Bigtable for time-series data in GCP - Time & Space Complexity
When using Bigtable to store time-series data, it is important to understand how the time to read or write data changes as the amount of data grows.
We want to know how the number of operations grows when we add more time points.
Analyze the time complexity of writing multiple time-series data points to Bigtable.
// Pseudocode for writing time-series data points
for (int i = 0; i < n; i++) {
bigtable.write(rowKeyForTime(i), dataPoint(i));
}
This sequence writes n data points, each with a unique timestamp as the row key, into Bigtable.
Identify the API calls, resource provisioning, data transfers that repeat.
- Primary operation: Single write API call to Bigtable for each data point.
- How many times: Once per data point, so n times.
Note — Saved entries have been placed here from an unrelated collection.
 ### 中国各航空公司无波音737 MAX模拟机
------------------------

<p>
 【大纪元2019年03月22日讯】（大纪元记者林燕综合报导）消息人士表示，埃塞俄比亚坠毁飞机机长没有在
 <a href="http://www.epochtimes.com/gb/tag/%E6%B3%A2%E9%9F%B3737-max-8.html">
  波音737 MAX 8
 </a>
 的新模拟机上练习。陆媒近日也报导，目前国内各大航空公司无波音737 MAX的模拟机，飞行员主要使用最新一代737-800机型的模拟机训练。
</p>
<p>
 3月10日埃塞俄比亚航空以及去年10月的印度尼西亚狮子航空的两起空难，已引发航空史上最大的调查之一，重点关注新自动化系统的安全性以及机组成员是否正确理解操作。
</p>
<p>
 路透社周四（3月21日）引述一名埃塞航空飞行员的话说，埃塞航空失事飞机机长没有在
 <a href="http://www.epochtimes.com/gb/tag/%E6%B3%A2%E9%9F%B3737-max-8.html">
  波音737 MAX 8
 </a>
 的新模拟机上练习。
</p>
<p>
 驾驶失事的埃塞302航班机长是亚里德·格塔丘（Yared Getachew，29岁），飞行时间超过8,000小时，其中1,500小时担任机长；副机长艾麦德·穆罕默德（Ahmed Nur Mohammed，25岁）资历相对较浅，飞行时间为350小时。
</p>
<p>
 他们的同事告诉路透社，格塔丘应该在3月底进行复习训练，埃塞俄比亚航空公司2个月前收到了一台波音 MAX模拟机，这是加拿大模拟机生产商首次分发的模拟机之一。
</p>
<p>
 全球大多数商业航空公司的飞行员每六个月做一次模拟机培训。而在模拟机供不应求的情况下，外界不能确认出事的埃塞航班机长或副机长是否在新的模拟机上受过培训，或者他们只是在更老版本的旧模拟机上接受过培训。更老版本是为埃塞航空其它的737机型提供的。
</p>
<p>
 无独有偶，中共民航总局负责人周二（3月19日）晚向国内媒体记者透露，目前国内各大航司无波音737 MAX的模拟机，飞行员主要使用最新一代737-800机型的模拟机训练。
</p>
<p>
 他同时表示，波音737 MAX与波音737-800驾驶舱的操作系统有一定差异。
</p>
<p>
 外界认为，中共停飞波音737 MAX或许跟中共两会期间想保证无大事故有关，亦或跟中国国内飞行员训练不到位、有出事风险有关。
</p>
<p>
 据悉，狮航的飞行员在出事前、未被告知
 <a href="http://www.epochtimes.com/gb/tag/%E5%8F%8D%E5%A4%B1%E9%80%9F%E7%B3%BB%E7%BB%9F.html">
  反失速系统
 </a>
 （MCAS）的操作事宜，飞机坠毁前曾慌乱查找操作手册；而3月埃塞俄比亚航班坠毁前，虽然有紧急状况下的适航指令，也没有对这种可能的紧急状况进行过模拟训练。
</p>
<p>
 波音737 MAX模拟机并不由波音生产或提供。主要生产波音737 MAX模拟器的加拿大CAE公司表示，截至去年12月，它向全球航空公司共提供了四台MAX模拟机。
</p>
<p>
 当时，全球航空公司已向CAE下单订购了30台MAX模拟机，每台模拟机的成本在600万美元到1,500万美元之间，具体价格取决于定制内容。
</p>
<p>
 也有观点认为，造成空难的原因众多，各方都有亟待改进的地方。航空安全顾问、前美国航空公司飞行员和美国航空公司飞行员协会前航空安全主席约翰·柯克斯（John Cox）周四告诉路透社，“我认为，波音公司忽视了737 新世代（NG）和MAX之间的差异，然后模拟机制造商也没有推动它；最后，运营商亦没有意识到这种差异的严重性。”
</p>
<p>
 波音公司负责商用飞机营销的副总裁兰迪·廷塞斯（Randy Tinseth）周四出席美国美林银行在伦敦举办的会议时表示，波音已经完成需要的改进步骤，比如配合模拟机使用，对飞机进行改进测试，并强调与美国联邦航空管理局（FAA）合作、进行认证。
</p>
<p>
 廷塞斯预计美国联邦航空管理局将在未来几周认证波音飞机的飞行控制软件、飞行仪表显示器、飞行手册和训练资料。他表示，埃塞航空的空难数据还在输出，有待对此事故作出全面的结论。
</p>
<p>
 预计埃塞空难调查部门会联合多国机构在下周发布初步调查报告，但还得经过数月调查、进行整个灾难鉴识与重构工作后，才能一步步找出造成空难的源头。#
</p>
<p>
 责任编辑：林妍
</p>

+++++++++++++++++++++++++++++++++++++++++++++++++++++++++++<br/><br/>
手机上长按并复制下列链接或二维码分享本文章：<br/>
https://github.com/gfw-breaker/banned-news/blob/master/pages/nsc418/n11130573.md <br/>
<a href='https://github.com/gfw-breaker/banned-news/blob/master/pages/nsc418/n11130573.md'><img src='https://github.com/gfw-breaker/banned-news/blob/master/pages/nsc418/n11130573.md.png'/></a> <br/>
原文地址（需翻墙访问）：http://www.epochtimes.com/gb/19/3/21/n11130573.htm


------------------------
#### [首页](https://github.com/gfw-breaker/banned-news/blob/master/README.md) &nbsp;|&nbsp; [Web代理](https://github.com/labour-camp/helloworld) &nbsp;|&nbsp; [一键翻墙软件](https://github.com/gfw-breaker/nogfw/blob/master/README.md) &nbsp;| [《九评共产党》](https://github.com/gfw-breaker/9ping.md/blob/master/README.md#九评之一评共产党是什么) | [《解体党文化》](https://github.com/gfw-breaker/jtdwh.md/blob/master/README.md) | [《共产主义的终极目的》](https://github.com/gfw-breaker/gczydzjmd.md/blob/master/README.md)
Each new data point requires one write operation, so the total operations grow directly with the number of points.
| Input Size (n) | Approx. API Calls/Operations |
|---|---|
| 10 | 10 write calls |
| 100 | 100 write calls |
| 1000 | 1000 write calls |
Pattern observation: The number of operations increases in a straight line as input size grows.
Time Complexity: O(n)
This means the time to write all data points grows proportionally with the number of points.
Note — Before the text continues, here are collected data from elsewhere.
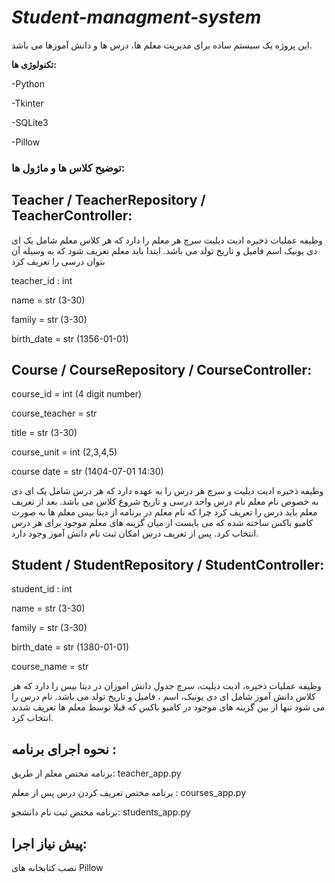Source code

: # **_Student-managment-system_**


این پروژه یک سیستم ساده برای مدیریت معلم ها، درس ها و دانش آموزها می باشد.

**تکنولوژی ها:** 


-Python 


-Tkinter


-SQLite3


-Pillow



### **توضیح کلاس ها و ماژول ها:** 


## Teacher / TeacherRepository / TeacherController:


وظیفه عملیات ذخیره ادیت دیلیت سرچ هر معلم را دارد که هر کلاس معلم شامل یک ای دی یونیک اسم فامیل و تاریخ تولد می باشد. 
ابتدا باید معلم تعریف شود که به وسیله آن بتوان درسی را تعریف کرد 


teacher_id : int 


name = str (3-30)


family = str (3-30)


birth_date = str (1356-01-01)


## Course / CourseRepository / CourseController:

course_id = int (4 digit number)

course_teacher = str

title = str (3-30)

course_unit = int (2,3,4,5)

course date = str (1404-07-01 14:30)

وظیفه ذخیره ادیت دیلیت و سرچ هر درس را به عهده دارد که هر درس شامل یک ای دی به خصوص نام معلم نام درس واحد درسی و تاریخ شروع کلاس می باشد. 
بعد از تعریف معلم باید درس را تعریف کرد چرا که نام معلم در برنامه از دیتا بیس معلم ها به صورت کامبو باکس ساخته شده که می بایست از میان گزینه های معلم موجود برای هر درس انتخاب کرد.
پس از تعریف درس امکان ثبت نام دانش آموز وجود دارد.

## Student / StudentRepository / StudentController:

student_id : int 


name = str (3-30)


family = str (3-30)


birth_date = str (1380-01-01)


course_name = str

وظیفه عملیات ذخیره، ادیت دیلیت، سرچ جدول دانش اموزان در دیتا بیس را دارد که هر کلاس دانش آموز شامل ای دی یونیک، اسم ، فامیل و تاریخ تولد می باشد. نام درس را می شود تنها از بین گزینه های موجود در کامبو باکس که قبلا توسط معلم ها تعریف شدند انتخاب کرد. 



## نحوه اجرای برنامه : 


برنامه مختص معلم از طریق: teacher_app.py


برنامه مختص تعریف کردن درس پس از معلم : courses_app.py


برنامه مختص ثبت نام دانشجو: students_app.py


## **پیش نیاز اجرا:** 


نصب کتابخانه های Pillow

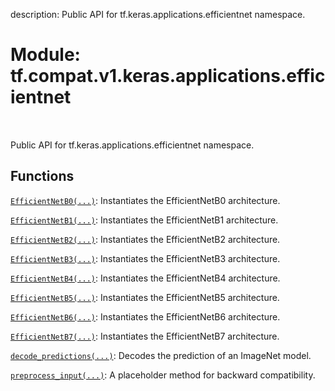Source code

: description: Public API for tf.keras.applications.efficientnet namespace.

<div itemscope itemtype="http://developers.google.com/ReferenceObject">
<meta itemprop="name" content="tf.compat.v1.keras.applications.efficientnet" />
<meta itemprop="path" content="Stable" />
</div>

# Module: tf.compat.v1.keras.applications.efficientnet

<!-- Insert buttons and diff -->

<table class="tfo-notebook-buttons tfo-api nocontent" align="left">

</table>



Public API for tf.keras.applications.efficientnet namespace.



## Functions

[`EfficientNetB0(...)`](../../../../../tf/keras/applications/efficientnet/EfficientNetB0.md): Instantiates the EfficientNetB0 architecture.

[`EfficientNetB1(...)`](../../../../../tf/keras/applications/efficientnet/EfficientNetB1.md): Instantiates the EfficientNetB1 architecture.

[`EfficientNetB2(...)`](../../../../../tf/keras/applications/efficientnet/EfficientNetB2.md): Instantiates the EfficientNetB2 architecture.

[`EfficientNetB3(...)`](../../../../../tf/keras/applications/efficientnet/EfficientNetB3.md): Instantiates the EfficientNetB3 architecture.

[`EfficientNetB4(...)`](../../../../../tf/keras/applications/efficientnet/EfficientNetB4.md): Instantiates the EfficientNetB4 architecture.

[`EfficientNetB5(...)`](../../../../../tf/keras/applications/efficientnet/EfficientNetB5.md): Instantiates the EfficientNetB5 architecture.

[`EfficientNetB6(...)`](../../../../../tf/keras/applications/efficientnet/EfficientNetB6.md): Instantiates the EfficientNetB6 architecture.

[`EfficientNetB7(...)`](../../../../../tf/keras/applications/efficientnet/EfficientNetB7.md): Instantiates the EfficientNetB7 architecture.

[`decode_predictions(...)`](../../../../../tf/keras/applications/efficientnet/decode_predictions.md): Decodes the prediction of an ImageNet model.

[`preprocess_input(...)`](../../../../../tf/keras/applications/efficientnet/preprocess_input.md): A placeholder method for backward compatibility.

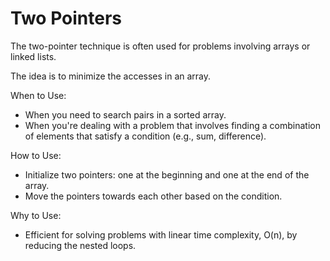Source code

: # Two Pointers

The two-pointer technique is often used for problems involving arrays or linked lists.

The idea is to minimize the accesses in an array.

When to Use:
- When you need to search pairs in a sorted array.
- When you're dealing with a problem that involves finding a combination of elements that satisfy a condition (e.g., sum, difference).

How to Use:
- Initialize two pointers: one at the beginning and one at the end of the array.
- Move the pointers towards each other based on the condition.

Why to Use:
- Efficient for solving problems with linear time complexity, O(n), by reducing the nested loops.
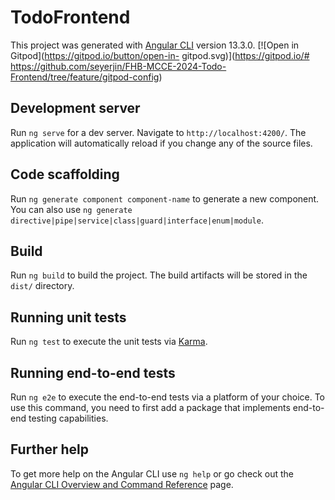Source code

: # TodoFrontend

This project was generated with [Angular CLI](https://github.com/angular/angular-cli) version 13.3.0.
[![Open in Gitpod](https://gitpod.io/button/open-in-
gitpod.svg)](https://gitpod.io/# https://github.com/seyerjin/FHB-MCCE-2024-Todo-Frontend/tree/feature/gitpod-config)
## Development server

Run `ng serve` for a dev server. Navigate to `http://localhost:4200/`. The application will automatically reload if you change any of the source files.

## Code scaffolding

Run `ng generate component component-name` to generate a new component. You can also use `ng generate directive|pipe|service|class|guard|interface|enum|module`.

## Build

Run `ng build` to build the project. The build artifacts will be stored in the `dist/` directory.

## Running unit tests

Run `ng test` to execute the unit tests via [Karma](https://karma-runner.github.io).

## Running end-to-end tests

Run `ng e2e` to execute the end-to-end tests via a platform of your choice. To use this command, you need to first add a package that implements end-to-end testing capabilities.

## Further help

To get more help on the Angular CLI use `ng help` or go check out the [Angular CLI Overview and Command Reference](https://angular.io/cli) page.
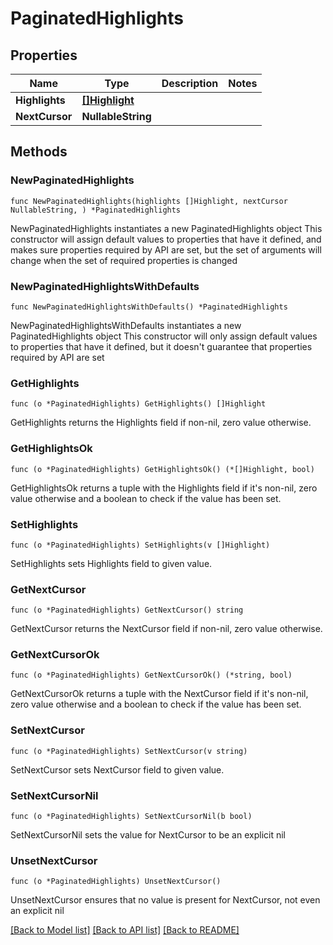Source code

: # PaginatedHighlights

## Properties

Name | Type | Description | Notes
------------ | ------------- | ------------- | -------------
**Highlights** | [**[]Highlight**](Highlight.md) |  | 
**NextCursor** | **NullableString** |  | 

## Methods

### NewPaginatedHighlights

`func NewPaginatedHighlights(highlights []Highlight, nextCursor NullableString, ) *PaginatedHighlights`

NewPaginatedHighlights instantiates a new PaginatedHighlights object
This constructor will assign default values to properties that have it defined,
and makes sure properties required by API are set, but the set of arguments
will change when the set of required properties is changed

### NewPaginatedHighlightsWithDefaults

`func NewPaginatedHighlightsWithDefaults() *PaginatedHighlights`

NewPaginatedHighlightsWithDefaults instantiates a new PaginatedHighlights object
This constructor will only assign default values to properties that have it defined,
but it doesn't guarantee that properties required by API are set

### GetHighlights

`func (o *PaginatedHighlights) GetHighlights() []Highlight`

GetHighlights returns the Highlights field if non-nil, zero value otherwise.

### GetHighlightsOk

`func (o *PaginatedHighlights) GetHighlightsOk() (*[]Highlight, bool)`

GetHighlightsOk returns a tuple with the Highlights field if it's non-nil, zero value otherwise
and a boolean to check if the value has been set.

### SetHighlights

`func (o *PaginatedHighlights) SetHighlights(v []Highlight)`

SetHighlights sets Highlights field to given value.


### GetNextCursor

`func (o *PaginatedHighlights) GetNextCursor() string`

GetNextCursor returns the NextCursor field if non-nil, zero value otherwise.

### GetNextCursorOk

`func (o *PaginatedHighlights) GetNextCursorOk() (*string, bool)`

GetNextCursorOk returns a tuple with the NextCursor field if it's non-nil, zero value otherwise
and a boolean to check if the value has been set.

### SetNextCursor

`func (o *PaginatedHighlights) SetNextCursor(v string)`

SetNextCursor sets NextCursor field to given value.


### SetNextCursorNil

`func (o *PaginatedHighlights) SetNextCursorNil(b bool)`

 SetNextCursorNil sets the value for NextCursor to be an explicit nil

### UnsetNextCursor
`func (o *PaginatedHighlights) UnsetNextCursor()`

UnsetNextCursor ensures that no value is present for NextCursor, not even an explicit nil

[[Back to Model list]](../README.md#documentation-for-models) [[Back to API list]](../README.md#documentation-for-api-endpoints) [[Back to README]](../README.md)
[X] Wrong: "Writing multiple points at once will take the same time as writing one point."
[OK] Correct: Each point requires a separate write operation, so more points mean more total operations and more time.
Understanding how data volume affects operation count helps you design scalable systems and explain your choices clearly in interviews.
"What if we batch multiple time-series points into a single write call? How would the time complexity change?"